Mutual authentication between Cell services
Status | Authors | Coach | DRIs | Owning Stage | Created |
---|---|---|---|---|---|
proposed |
daveyleach
tkhandelwal3
|
sxuereb
|
andrewn
glopezfernandez
daveyleach
tkhandelwal3
|
devops tenant scale | 2024-07-01 |
Pre-Reads
Summary
We require that all communication between Cell services is secure and both parties identities are verified.
Goals
- Ensure that all communication between Cell services is encrypted, uniquely identified, authenticated, and authorized on both sides.
- Leverage the existing PKI Interface that is used for Internal TLS.
- Provide a clear implementation path for both server and client services.
- Enable secure service-to-service authentication without introducing unnecessary complexity.
- Support Authorization based on mTLS certificates where appropriate.
Scope
This document focuses specifically on implementing mutual TLS (mTLS) for Authentication and Authorization between Cell and its services.
Out of Scope
- Implementation of a service mesh (e.g., Istio) for encrypting traffic via mTLS is out of scope for the following reasons:
- We already leverage TLS inside a cell using Internal TLS, so extending this existing blueprint to support external services is more consistent with our architecture.

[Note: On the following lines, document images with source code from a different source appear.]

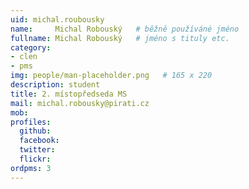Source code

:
 ```yaml
---
uid: michal.roubousky
name:     Michal Robouský  	# běžně používáné jméno
fullname: Michal Robouský  	# jméno s tituly etc.
category:
- clen
- pms
img: people/man-placeholder.png   # 165 x 220
description: student
title: 2. místopředseda MS
mail: michal.robousky@pirati.cz
mob:
profiles:
  github:
  facebook:
  twitter: 
  flickr:
ordpms: 3
---
```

- While service mesh provides a transparent way for application developers to implement mTLS with external services, this approach introduces significant security risks when used as your sole authorization mechanism without additional application-level controls (such as JWTs). If a vulnerability exists, attackers could exploit it to use the client as a proxy to send unauthorized requests to the mTLS server. The fundamental issue is that service meshes authorize communications based solely on service identity rather than validating the legitimacy of individual requests within those services, making it inadequate as a complete authorization solution in the absence of request-level validation mechanisms.
- While TLS is used to secure communications between CDNs/load balancers and their backends, as well as between internal services, this scope explicitly excludes:
- Communication from external clients to GitLab services.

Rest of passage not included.